↓↓↓
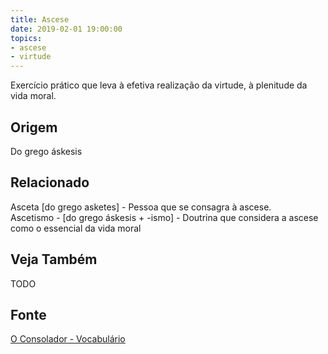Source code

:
 ```yaml
---
title: Ascese
date: 2019-02-01 19:00:00
topics:
- ascese
- virtude
---
```


Exercício prático que leva à efetiva realização da virtude, à plenitude da vida
moral.

## Origem
Do grego áskesis

## Relacionado
Asceta [do grego asketes] - Pessoa que se consagra à ascese.  
Ascetismo - [do grego áskesis + -ismo] - Doutrina que considera a ascese como o essencial da vida moral  

## Veja Também
TODO

## Fonte
[O Consolador - Vocabulário](http://www.oconsolador.com.br/linkfixo/vocabulario/principal.html)
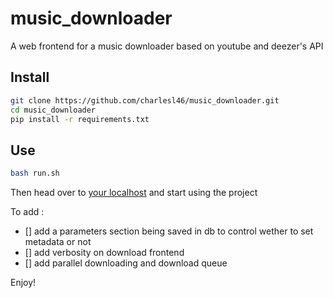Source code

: # music_downloader
A web frontend for a music downloader based on youtube and deezer's API

## Install
```sh
git clone https://github.com/charlesl46/music_downloader.git
cd music_downloader
pip install -r requirements.txt
```

## Use
```sh
bash run.sh
```

Then head over to [your localhost](http://127.0.0.1:5000/) and start using the project

To add : 

- [] add a parameters section being saved in db to control wether to set metadata or not
- [] add verbosity on download frontend
- [] add parallel downloading and download queue

Enjoy!
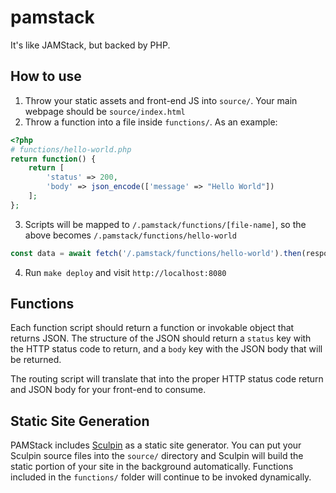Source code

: # pamstack
It's like JAMStack, but backed by PHP. 

## How to use

1. Throw your static assets and front-end JS into `source/`. Your main webpage should be `source/index.html`
2. Throw a function into a file inside `functions/`. As an example:

```php
<?php
# functions/hello-world.php
return function() {
    return [
        'status' => 200,
        'body' => json_encode(['message' => "Hello World"])
    ];
};
```

3. Scripts will be mapped to `/.pamstack/functions/[file-name]`, so the above becomes `/.pamstack/functions/hello-world`

```js
const data = await fetch('/.pamstack/functions/hello-world').then(response => response.json());
```

4. Run `make deploy` and visit `http://localhost:8080`

## Functions
Each function script should return a function or invokable object that returns JSON. The structure of the JSON
should return a `status` key with the HTTP status code to return, and a `body` key with the JSON body that will
be returned. 

The routing script will translate that into the proper HTTP status code return and JSON body for your front-end
to consume.

## Static Site Generation
PAMStack includes [Sculpin](https://github.com/sculpin/sculpin) as a static site generator. You can put your Sculpin source files into the `source/` directory and Sculpin will build the static portion of your site in the background automatically. Functions included in the `functions/` folder will continue to be invoked dynamically.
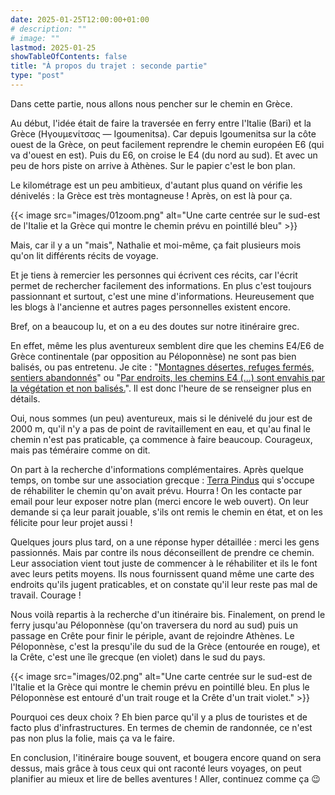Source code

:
 ```yaml
---
date: 2025-01-25T12:00:00+01:00
# description: ""
# image: ""
lastmod: 2025-01-25
showTableOfContents: false
title: "À propos du trajet : seconde partie"
type: "post"
---
```


Dans cette partie, nous allons nous pencher sur le chemin en Grèce.

Au début, l'idée était de faire la traversée en ferry entre l'Italie (Bari) et la Grèce (Ηγουμενίτσας — Igoumenitsa). Car depuis Igoumenitsa sur la côte ouest de la Grèce, on peut facilement reprendre le chemin européen E6 (qui va d'ouest en est). Puis du E6, on croise le E4 (du nord au sud). Et avec un peu de hors piste on arrive à Athènes. Sur le papier c'est le bon plan.

Le kilométrage est un peu ambitieux, d'autant plus quand on vérifie les dénivelés : la Grèce est très montagneuse ! Après, on est là pour ça.

{{< image src="images/01zoom.png" alt="Une carte centrée sur le sud-est de l'Italie et la Grèce qui montre le chemin prévu en pointillé bleu" >}}

Mais, car il y a un "mais", Nathalie et moi-même, ça fait plusieurs mois qu'on lit différents récits de voyage.

Et je tiens à remercier les personnes qui écrivent ces récits, car l'écrit permet de rechercher facilement des informations.
En plus c'est toujours passionnant et surtout, c'est une mine d'informations.
Heureusement que les blogs à l'ancienne et autres pages personnelles existent encore.

Bref, on a beaucoup lu, et on a eu des doutes sur notre itinéraire grec.

En effet, même les plus aventureux semblent dire que les chemins E4/E6 de Grèce continentale (par opposition au Péloponnèse) ne sont pas bien balisés, ou pas entretenu. Je cite : "[Montagnes désertes, refuges fermés, sentiers abandonnés](https://www.i-trekkings.net/carnet-outdoor/1300-km-de-randonnee-en-grece/)" ou "[Par endroits, les chemins E4 (...) sont envahis par la végétation et non balisés.](https://caminaire.com/les-balkans/grece-centrale/)". Il est donc l'heure de se renseigner plus en détails.

Oui, nous sommes (un peu) aventureux, mais si le dénivelé du jour est de 2000 m, qu'il n'y a pas de point de ravitaillement en eau, et qu'au final le chemin n'est pas praticable, ça commence à faire beaucoup. Courageux, mais pas téméraire comme on dit.

On part à la recherche d'informations complémentaires. Après quelque temps, on tombe sur une association grecque : [Terra Pindus](https://www.terrapindus.gr/article.php?id=2&c=article&l=en) qui s'occupe de réhabiliter le chemin qu'on avait prévu. Hourra ! On les contacte par email pour leur exposer notre plan (merci encore le web ouvert). On leur demande si ça leur parait jouable, s'ils ont remis le chemin en état, et on les félicite pour leur projet aussi !

Quelques jours plus tard, on a une réponse hyper détaillée : merci les gens passionnés.
Mais par contre ils nous déconseillent de prendre ce chemin. Leur association vient tout juste de commencer à le réhabiliter et ils le font avec leurs petits moyens. Ils nous fournissent quand même une carte des endroits qu'ils jugent praticables, et on constate qu'il leur reste pas mal de travail. Courage !

Nous voilà repartis à la recherche d'un itinéraire bis.
Finalement, on prend le ferry jusqu'au Péloponnèse (qu'on traversera du nord au sud) puis un passage en Crête pour finir le périple, avant de rejoindre Athènes.
Le Péloponnèse, c'est la presqu'ile du sud de la Grèce (entourée en rouge), et la Crête, c'est une île grecque (en violet) dans le sud du pays.

{{< image src="images/02.png" alt="Une carte centrée sur le sud-est de l'Italie et la Grèce qui montre le chemin prévu en pointillé bleu. En plus le Péloponnèse est entouré d'un trait rouge et la Crête d'un trait violet." >}}

Pourquoi ces deux choix ? Eh bien parce qu'il y a plus de touristes et de facto plus d'infrastructures. En termes de chemin de randonnée, ce n'est pas non plus la folie, mais ça va le faire.

En conclusion, l'itinéraire bouge souvent, et bougera encore quand on sera dessus, mais grâce à tous ceux qui ont raconté leurs voyages, on peut planifier au mieux et lire de belles aventures ! Aller, continuez comme ça 😉
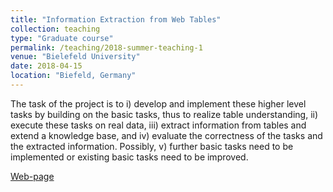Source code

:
 ```yaml
---
title: "Information Extraction from Web Tables"
collection: teaching
type: "Graduate course"
permalink: /teaching/2018-summer-teaching-1
venue: "Bielefeld University"
date: 2018-04-15
location: "Biefeld, Germany"
---
```


The task of the project is to i) develop and implement these higher level tasks by building on the basic tasks, thus to realize table understanding, ii) execute these tasks on real data, iii) extract information from tables and extend a knowledge base, and iv) evaluate the correctness of the tasks and the extracted information. Possibly, v) further basic tasks need to be implemented or existing basic tasks need to be improved.

[Web-page](https://ekvv.uni-bielefeld.de/kvv_publ/publ/vd?id=123314055)
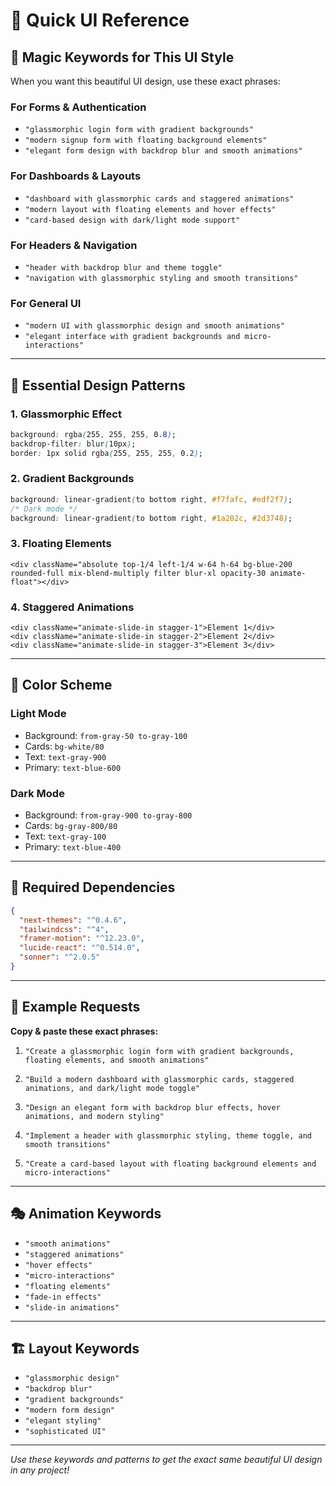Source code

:# 🎨 Quick UI Reference

## **🚀 Magic Keywords for This UI Style**

When you want this beautiful UI design, use these exact phrases:

### **For Forms & Authentication**
- `"glassmorphic login form with gradient backgrounds"`
- `"modern signup form with floating background elements"`
- `"elegant form design with backdrop blur and smooth animations"`

### **For Dashboards & Layouts**
- `"dashboard with glassmorphic cards and staggered animations"`
- `"modern layout with floating elements and hover effects"`
- `"card-based design with dark/light mode support"`

### **For Headers & Navigation**
- `"header with backdrop blur and theme toggle"`
- `"navigation with glassmorphic styling and smooth transitions"`

### **For General UI**
- `"modern UI with glassmorphic design and smooth animations"`
- `"elegant interface with gradient backgrounds and micro-interactions"`

---

## **🎯 Essential Design Patterns**

### **1. Glassmorphic Effect**
```css
background: rgba(255, 255, 255, 0.8);
backdrop-filter: blur(10px);
border: 1px solid rgba(255, 255, 255, 0.2);
```

### **2. Gradient Backgrounds**
```css
background: linear-gradient(to bottom right, #f7fafc, #edf2f7);
/* Dark mode */
background: linear-gradient(to bottom right, #1a202c, #2d3748);
```

### **3. Floating Elements**
```tsx
<div className="absolute top-1/4 left-1/4 w-64 h-64 bg-blue-200 rounded-full mix-blend-multiply filter blur-xl opacity-30 animate-float"></div>
```

### **4. Staggered Animations**
```tsx
<div className="animate-slide-in stagger-1">Element 1</div>
<div className="animate-slide-in stagger-2">Element 2</div>
<div className="animate-slide-in stagger-3">Element 3</div>
```

---

## **🎨 Color Scheme**

### **Light Mode**
- Background: `from-gray-50 to-gray-100`
- Cards: `bg-white/80`
- Text: `text-gray-900`
- Primary: `text-blue-600`

### **Dark Mode**
- Background: `from-gray-900 to-gray-800`
- Cards: `bg-gray-800/80`
- Text: `text-gray-100`
- Primary: `text-blue-400`

---

## **🔧 Required Dependencies**
```json
{
  "next-themes": "^0.4.6",
  "tailwindcss": "^4",
  "framer-motion": "^12.23.0",
  "lucide-react": "^0.514.0",
  "sonner": "^2.0.5"
}
```

---

## **💬 Example Requests**

**Copy & paste these exact phrases:**

1. `"Create a glassmorphic login form with gradient backgrounds, floating elements, and smooth animations"`

2. `"Build a modern dashboard with glassmorphic cards, staggered animations, and dark/light mode toggle"`

3. `"Design an elegant form with backdrop blur effects, hover animations, and modern styling"`

4. `"Implement a header with glassmorphic styling, theme toggle, and smooth transitions"`

5. `"Create a card-based layout with floating background elements and micro-interactions"`

---

## **🎭 Animation Keywords**
- `"smooth animations"`
- `"staggered animations"`
- `"hover effects"`
- `"micro-interactions"`
- `"floating elements"`
- `"fade-in effects"`
- `"slide-in animations"`

---

## **🏗️ Layout Keywords**
- `"glassmorphic design"`
- `"backdrop blur"`
- `"gradient backgrounds"`
- `"modern form design"`
- `"elegant styling"`
- `"sophisticated UI"`

---

*Use these keywords and patterns to get the exact same beautiful UI design in any project!*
↑↑↑
Description of the task
Determine how many lines of the material above contain "should", and give that number with no other words.

Exercise result
3